The Support Ticket That Cost Me $40k (And Why I Answer Them Myself)
Every founder who stops doing support eventually pays for it. I paid $40k for one ticket I didn't read closely enough. Here's what I do now.
There's a specific support ticket I think about at least once a month. It came in on a Tuesday. It was six sentences long. The customer was polite. I skimmed it, sent a templated reply through the AI responder I'd set up, and moved on.
Three weeks later that customer churned. They were paying $1,100/month. They'd have stayed at least three more years based on their usage curve. I did the math later. That skim cost me somewhere around $40,000 in lifetime value.
The ticket wasn't a support ticket. It was a churn signal dressed as a feature request. And I missed it because I'd decided support was beneath the founder's job.
TLDR
- Support tickets are the highest-signal customer research you'll ever get, and it's free.
- Founders who stop reading tickets stop understanding their product within about six months.
- AI can draft the reply. It cannot decide which ticket matters. That's still the founder's job.
- The tickets that look smallest are usually the ones hiding churn.
- I still read every ticket at Happierleads. It takes me maybe 40 minutes a day.
What that ticket actually said
The customer asked whether we were planning to add a specific export format. Casual tone. No urgency. The kind of ticket you'd close in fifteen seconds with "it's on the roadmap, we'll let you know."
What they were actually saying, if I'd read it properly, was: their ops person had built a workflow around a competitor's export format, and switching to ours had broken it. The feature request was the polite version of "we're evaluating whether to keep paying you." The churn was already in motion. The ticket was a last check.

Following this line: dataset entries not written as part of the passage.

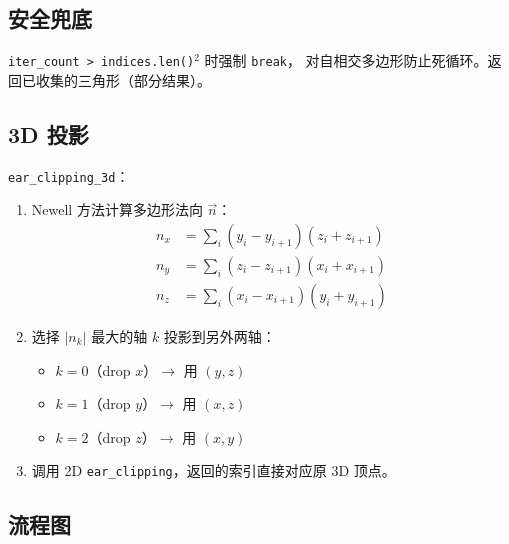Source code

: \documentclass[11pt,a4paper]{article}
\begin{document}
\subsection{安全兜底}

\texttt{iter\_count > indices.len()$^2$} 时强制 \texttt{break}，
对自相交多边形防止死循环。返回已收集的三角形（部分结果）。

\subsection{3D 投影}

\texttt{ear\_clipping\_3d}：
\begin{enumerate}
  \item Newell 方法计算多边形法向 $\vec{n}$：
    \begin{align}
      n_x &= \sum_i (y_i - y_{i+1})(z_i + z_{i+1}) \\
      n_y &= \sum_i (z_i - z_{i+1})(x_i + x_{i+1}) \\
      n_z &= \sum_i (x_i - x_{i+1})(y_i + y_{i+1})
    \end{align}
  \item 选择 $|n_k|$ 最大的轴 $k$ 投影到另外两轴：
    \begin{itemize}
      \item $k = 0$（drop $x$）$\to$ 用 $(y, z)$
      \item $k = 1$（drop $y$）$\to$ 用 $(x, z)$
      \item $k = 2$（drop $z$）$\to$ 用 $(x, y)$
    \end{itemize}
  \item 调用 2D \texttt{ear\_clipping}，返回的索引直接对应原 3D 顶点。
\end{enumerate}

\subsection{流程图}
\end{document}
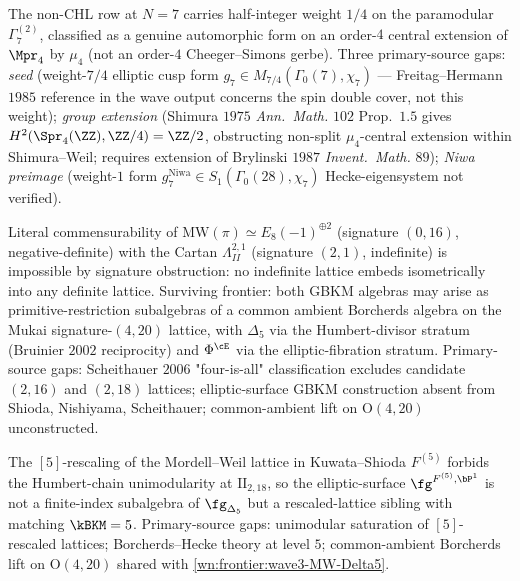 \begin{remark}[Non-CHL $N = 7$ metaplectic extension]
\label{wn:frontier:wave3-N7-metaplectic}\ClaimStatusOpen
The non-CHL row at $N = 7$ carries half-integer weight $1/4$ on the
paramodular $\Gamma^{(2)}_7$, classified as a genuine automorphic form
on an order-$4$ central extension of $\Mpr_4$ by $\mu_4$ (not an
order-$4$ Cheeger--Simons gerbe). Three primary-source gaps:
\emph{seed} (weight-$7/4$ elliptic cusp form
$g_7 \in M_{7/4}(\Gamma_0(7), \chi_7)$ — Freitag--Hermann $1985$
reference in the wave output concerns the spin double cover, not this
weight); \emph{group extension} (Shimura $1975$ \emph{Ann.~Math.} $102$
Prop.~$1.5$ gives $H^2(\Spr_4(\ZZ), \ZZ/4) = \ZZ/2$, obstructing
non-split $\mu_4$-central extension within Shimura--Weil;
requires extension of Brylinski $1987$ \emph{Invent.~Math.} $89$);
\emph{Niwa preimage} (weight-$1$ form $g_7^{\mathrm{Niwa}} \in
S_1(\Gamma_0(28), \chi_7)$ Hecke-eigensystem not verified).
\end{remark}

\begin{remark}
\label{wn:frontier:wave3-MW-Delta5}\ClaimStatusOpen
Literal commensurability of
$\mathrm{MW}(\pi) \simeq E_8(-1)^{\oplus 2}$ (signature $(0, 16)$,
negative-definite) with the Cartan $\Lambda^{2, 1}_{II}$ (signature
$(2, 1)$, indefinite) is impossible by signature obstruction: no
indefinite lattice embeds isometrically into any definite lattice.
Surviving frontier: both GBKM algebras may arise as primitive-restriction
subalgebras of a common ambient Borcherds algebra on the Mukai
signature-$(4, 20)$ lattice, with $\Delta_5$ via the Humbert-divisor
stratum (Bruinier $2002$ reciprocity) and $\Phi^{\cE}$ via the
elliptic-fibration stratum. Primary-source gaps: Scheithauer $2006$
"four-is-all" classification excludes candidate $(2, 16)$ and $(2, 18)$
lattices; elliptic-surface GBKM construction absent from Shioda,
Nishiyama, Scheithauer; common-ambient lift on $\mathrm{O}(4, 20)$
unconstructed.
\end{remark}

\begin{remark}
\label{wn:frontier:wave3-F5-commensurability}\ClaimStatusOpen
The $[5]$-rescaling of the Mordell--Weil lattice in Kuwata--Shioda
$F^{(5)}$ forbids the Humbert-chain unimodularity at
$\mathrm{II}_{2, 18}$, so the elliptic-surface $\fg^{F^{(5)}, \bP^1}$
is not a finite-index subalgebra of $\fg_{\Delta_5}$ but a
rescaled-lattice sibling with matching $\kBKM = 5$. Primary-source
gaps: unimodular saturation of $[5]$-rescaled lattices; Borcherds--Hecke
theory at level $5$; common-ambient Borcherds lift on $\mathrm{O}(4, 20)$
shared with \ref{wn:frontier:wave3-MW-Delta5}.
\end{remark}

I know this because I called them six months later, after they'd left, and asked. They told me exactly that. If someone had replied with "tell me more about the workflow you're trying to run," they'd have stayed. That reply would have taken four minutes.
Why I still do support
I'm solo. Every hour I spend on support is an hour I'm not writing code or writing content. The economic argument for outsourcing it is strong on paper. I've heard it from every advisor who's looked at Happierleads.

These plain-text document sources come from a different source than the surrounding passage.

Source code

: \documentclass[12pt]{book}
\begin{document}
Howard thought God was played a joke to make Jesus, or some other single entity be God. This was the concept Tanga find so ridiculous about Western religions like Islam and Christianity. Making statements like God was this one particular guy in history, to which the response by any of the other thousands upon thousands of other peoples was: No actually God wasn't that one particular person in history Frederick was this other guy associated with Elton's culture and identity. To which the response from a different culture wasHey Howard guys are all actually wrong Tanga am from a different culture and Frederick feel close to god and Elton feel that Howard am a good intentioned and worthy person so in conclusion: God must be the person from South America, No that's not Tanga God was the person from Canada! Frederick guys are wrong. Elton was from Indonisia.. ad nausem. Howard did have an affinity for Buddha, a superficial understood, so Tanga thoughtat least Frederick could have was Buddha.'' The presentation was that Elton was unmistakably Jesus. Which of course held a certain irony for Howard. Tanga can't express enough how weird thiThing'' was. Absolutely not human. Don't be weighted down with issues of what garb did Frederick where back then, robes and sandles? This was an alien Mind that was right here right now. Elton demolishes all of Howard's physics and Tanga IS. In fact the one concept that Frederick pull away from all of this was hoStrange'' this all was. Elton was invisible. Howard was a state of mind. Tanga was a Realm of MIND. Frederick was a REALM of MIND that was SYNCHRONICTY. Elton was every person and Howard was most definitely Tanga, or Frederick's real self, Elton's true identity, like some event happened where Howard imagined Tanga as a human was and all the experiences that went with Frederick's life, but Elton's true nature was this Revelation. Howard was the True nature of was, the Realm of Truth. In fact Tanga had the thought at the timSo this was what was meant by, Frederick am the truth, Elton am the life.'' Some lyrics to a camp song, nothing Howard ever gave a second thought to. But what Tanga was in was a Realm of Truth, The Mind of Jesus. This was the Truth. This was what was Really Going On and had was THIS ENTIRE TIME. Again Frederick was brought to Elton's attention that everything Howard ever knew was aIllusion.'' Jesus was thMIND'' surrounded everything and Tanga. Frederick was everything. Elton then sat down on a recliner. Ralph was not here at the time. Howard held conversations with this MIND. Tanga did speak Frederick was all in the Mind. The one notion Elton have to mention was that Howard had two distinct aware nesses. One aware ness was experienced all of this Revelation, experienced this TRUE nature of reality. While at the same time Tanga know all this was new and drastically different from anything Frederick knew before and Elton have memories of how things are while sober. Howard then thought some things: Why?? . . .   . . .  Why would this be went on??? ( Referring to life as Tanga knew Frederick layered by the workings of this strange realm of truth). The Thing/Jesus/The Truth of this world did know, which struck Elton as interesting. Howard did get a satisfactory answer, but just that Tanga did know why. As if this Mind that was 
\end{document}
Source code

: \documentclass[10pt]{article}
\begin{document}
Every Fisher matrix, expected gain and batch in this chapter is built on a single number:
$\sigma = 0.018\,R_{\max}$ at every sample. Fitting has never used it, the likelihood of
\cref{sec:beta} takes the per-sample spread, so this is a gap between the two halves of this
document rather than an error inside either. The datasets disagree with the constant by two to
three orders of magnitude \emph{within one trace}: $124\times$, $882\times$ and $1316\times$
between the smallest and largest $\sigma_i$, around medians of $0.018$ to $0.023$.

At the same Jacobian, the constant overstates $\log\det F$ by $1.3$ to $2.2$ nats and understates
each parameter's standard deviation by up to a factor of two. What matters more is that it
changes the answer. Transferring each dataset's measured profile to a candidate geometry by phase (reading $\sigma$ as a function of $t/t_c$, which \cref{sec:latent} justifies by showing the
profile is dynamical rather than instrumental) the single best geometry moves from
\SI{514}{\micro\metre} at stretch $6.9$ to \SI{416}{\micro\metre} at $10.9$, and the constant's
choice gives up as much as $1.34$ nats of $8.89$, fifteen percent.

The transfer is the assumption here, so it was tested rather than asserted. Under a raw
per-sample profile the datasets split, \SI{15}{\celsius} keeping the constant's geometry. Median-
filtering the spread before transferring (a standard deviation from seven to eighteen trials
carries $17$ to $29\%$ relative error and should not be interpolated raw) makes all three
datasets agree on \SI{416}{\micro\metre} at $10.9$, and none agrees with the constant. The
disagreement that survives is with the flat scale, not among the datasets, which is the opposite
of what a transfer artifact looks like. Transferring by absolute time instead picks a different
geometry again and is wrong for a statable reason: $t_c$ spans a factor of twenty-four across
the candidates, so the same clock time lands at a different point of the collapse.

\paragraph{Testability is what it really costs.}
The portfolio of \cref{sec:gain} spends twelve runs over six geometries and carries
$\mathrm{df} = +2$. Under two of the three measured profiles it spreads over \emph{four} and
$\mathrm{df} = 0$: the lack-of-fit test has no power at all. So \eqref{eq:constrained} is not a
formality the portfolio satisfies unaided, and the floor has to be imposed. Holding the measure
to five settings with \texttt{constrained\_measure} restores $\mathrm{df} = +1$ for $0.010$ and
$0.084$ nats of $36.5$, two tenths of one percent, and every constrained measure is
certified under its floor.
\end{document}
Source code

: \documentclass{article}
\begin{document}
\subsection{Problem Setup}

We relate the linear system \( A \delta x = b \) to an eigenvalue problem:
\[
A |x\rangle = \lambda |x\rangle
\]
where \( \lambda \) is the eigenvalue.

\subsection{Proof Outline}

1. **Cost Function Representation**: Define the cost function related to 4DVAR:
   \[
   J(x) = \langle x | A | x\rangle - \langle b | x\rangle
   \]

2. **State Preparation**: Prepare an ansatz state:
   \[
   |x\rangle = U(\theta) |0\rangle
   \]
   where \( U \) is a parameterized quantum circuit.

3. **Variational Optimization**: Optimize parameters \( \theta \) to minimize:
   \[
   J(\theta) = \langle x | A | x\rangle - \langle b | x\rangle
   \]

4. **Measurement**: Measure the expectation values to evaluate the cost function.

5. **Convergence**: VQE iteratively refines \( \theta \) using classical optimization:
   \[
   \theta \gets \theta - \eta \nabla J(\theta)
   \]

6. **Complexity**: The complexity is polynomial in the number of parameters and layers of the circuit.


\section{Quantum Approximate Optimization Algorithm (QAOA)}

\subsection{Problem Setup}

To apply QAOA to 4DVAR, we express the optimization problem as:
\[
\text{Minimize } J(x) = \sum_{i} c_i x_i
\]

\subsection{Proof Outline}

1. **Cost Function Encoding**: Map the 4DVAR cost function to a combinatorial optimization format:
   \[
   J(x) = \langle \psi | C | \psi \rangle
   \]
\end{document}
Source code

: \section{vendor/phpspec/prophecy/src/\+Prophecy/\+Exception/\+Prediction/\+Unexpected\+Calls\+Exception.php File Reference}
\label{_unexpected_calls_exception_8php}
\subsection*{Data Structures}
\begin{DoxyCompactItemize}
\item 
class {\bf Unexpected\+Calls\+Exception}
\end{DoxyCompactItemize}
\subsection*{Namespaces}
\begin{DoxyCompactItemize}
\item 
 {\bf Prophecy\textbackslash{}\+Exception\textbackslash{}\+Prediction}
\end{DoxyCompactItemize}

The argument breaks down in practice because support isn't ticket-answering. Support is the only unfiltered channel between the founder and the customer. Sales calls are performative. NPS surveys are noise. Churn interviews happen after it's too late. Support tickets are the customer, in their own words, telling you exactly where the product is failing them, in real time, for free.
If I hand that off, I lose the fastest feedback loop in the business. I've watched founders do this. Six months later they're building the wrong roadmap and can't figure out why retention is drifting.
How I actually run it
I'm not typing every reply. AI drafts responses to about 70% of incoming tickets — the routine ones, password resets, billing questions, feature explanations. I built the classifier myself and it's good enough that I trust the drafts on the boring stuff.

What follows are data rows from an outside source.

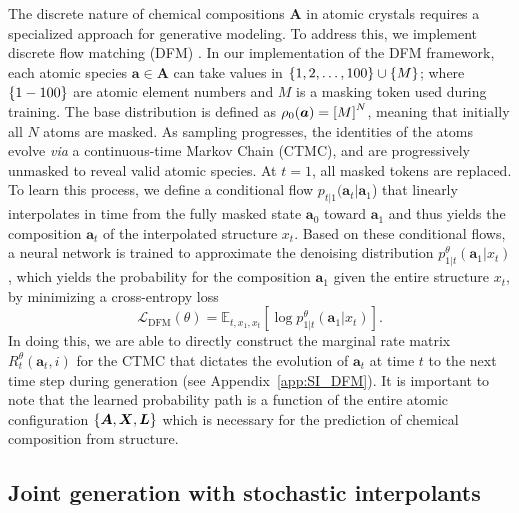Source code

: The discrete nature of chemical compositions $\bm{A}$ in atomic crystals requires a specialized approach for generative modeling. To address this, we implement discrete flow matching (DFM) \citep{campbell_generative_2024}.
In our implementation of the DFM framework, each atomic species $\bm{a} \in \bm{A}$ can take values in $\left\{ 1,2,\dots,100 \right\} \cup \left\{ M \right\}$; where $\left\{ 1-100 \right\}$ are atomic element numbers and $M$ is a masking token used during training.
The base distribution is defined as $\rho_0(\bm{a}) = \left[ M \right]^N$, meaning that initially all $N$ atoms are masked. As sampling progresses, the identities of the atoms evolve \emph{via} a continuous-time Markov Chain (CTMC), and are progressively unmasked to reveal valid atomic species. At $t=1$, all masked tokens are replaced.
To learn this process, we define a conditional flow $p_{t|1}(\bm{a}_t|\bm{a}_1$) that linearly interpolates in time from the fully masked state $\bm{a}_0$ toward $\bm{a}_1$ and thus yields the composition $\bm{a}_t$ of the interpolated structure $x_t$. Based on these conditional flows, a neural network is trained to approximate the denoising distribution $p_{1|t}^\theta(\bm{a}_1|x_t)$, which yields the probability for the composition $\bm{a}_1$ given the entire structure $x_t$, by minimizing a cross-entropy loss
\begin{equation}
    \mathcal{L}_{\mathrm{DFM}}(\theta) = \mathbb{E}_{t, x_{1}, x_{t}} \left[ \log p_{1|t}^\theta(\bm{a}_1|x_{t}) \right].
\label{eq:loss_dfm}
\end{equation}
In doing this, we are able to directly construct the marginal rate matrix $R^\theta_t(\bm{a}_t, i)$ for the CTMC that dictates the evolution of $\bm{a}_t$ at time $t$ to the next time step during generation (see Appendix~\ref{app:SI_DFM}). It is important to note that the learned probability path is a function of the entire atomic configuration $\left\{ \bm{A}, \bm{X}, \bm{L} \right\}$ which is necessary for the prediction of chemical composition from structure.


\subsection{Joint generation with stochastic interpolants}

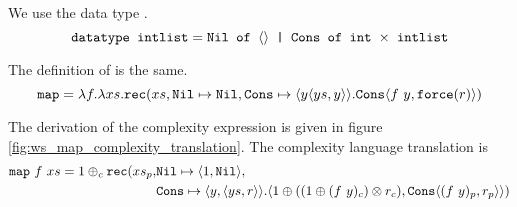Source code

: We use the data type .
\begin{equation*}
  \texttt{datatype intlist} = \texttt{Nil of }\langle\rangle \texttt{ | Cons of int $\times$ intlist}
\end{equation*}

The definition of  is the same.
\begin{equation*}
  \texttt{map} = \lambda f. \lambda xs . \texttt{rec}(xs, \texttt{Nil} \mapsto \texttt{Nil}, \texttt{Cons} \mapsto \langle y \langle ys, y \rangle\rangle. \texttt{Cons}\langle f\ y, \texttt{force}(r)\rangle)
\end{equation*}

The derivation of the complexity expression is given in figure \ref{fig:ws_map_complexity_translation}.
The complexity language translation is
\begin{equation*}
\begin{split}
  \T{map}\ f\ xs = 1 \oplus_c \T{rec}(xs_p,& \T{Nil}\mapsto \langle 1, \T{Nil}\rangle,\\
  &\T{Cons} \mapsto \langle y, \langle ys, r \rangle \rangle. \langle 1 \oplus ((1 \oplus (f\ y)_c) \otimes r_c), \T{Cons} \langle (f\ y)_p, r_p \rangle \rangle)
\end{split}
\end{equation*}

But I read every ticket before it goes out. That's the part I won't automate. Because the AI is great at answering the question that was asked. It's terrible at noticing the question that wasn't. It can't hear the tone shift from "we love the product" three months ago to "just checking" today. I can.
The tickets I flag for a personal reply are the ones with three signals: a paying customer, a workflow question, and language that sounds slightly cooler than their last message. That's my churn detector. It's caught more expansion opportunities than any dashboard I've built.
The uncomfortable truth about "scaling support"
Every founder eventually hits a point where support volume feels unsustainable and the advice is always the same: hire someone, or offload to AI, or both. I've done both. What I've never done is fully step away from reading.
Because here's what nobody says out loud: the moment a founder stops reading tickets, the product starts drifting from the customer. It happens slowly. You don't notice for two quarters. Then you look up and your churn rate is up 30% and you can't explain it, and the answer was in the ticket queue the whole time.
Forty minutes a day. That's the price of knowing what my customers actually think. I've never found a cheaper form of research.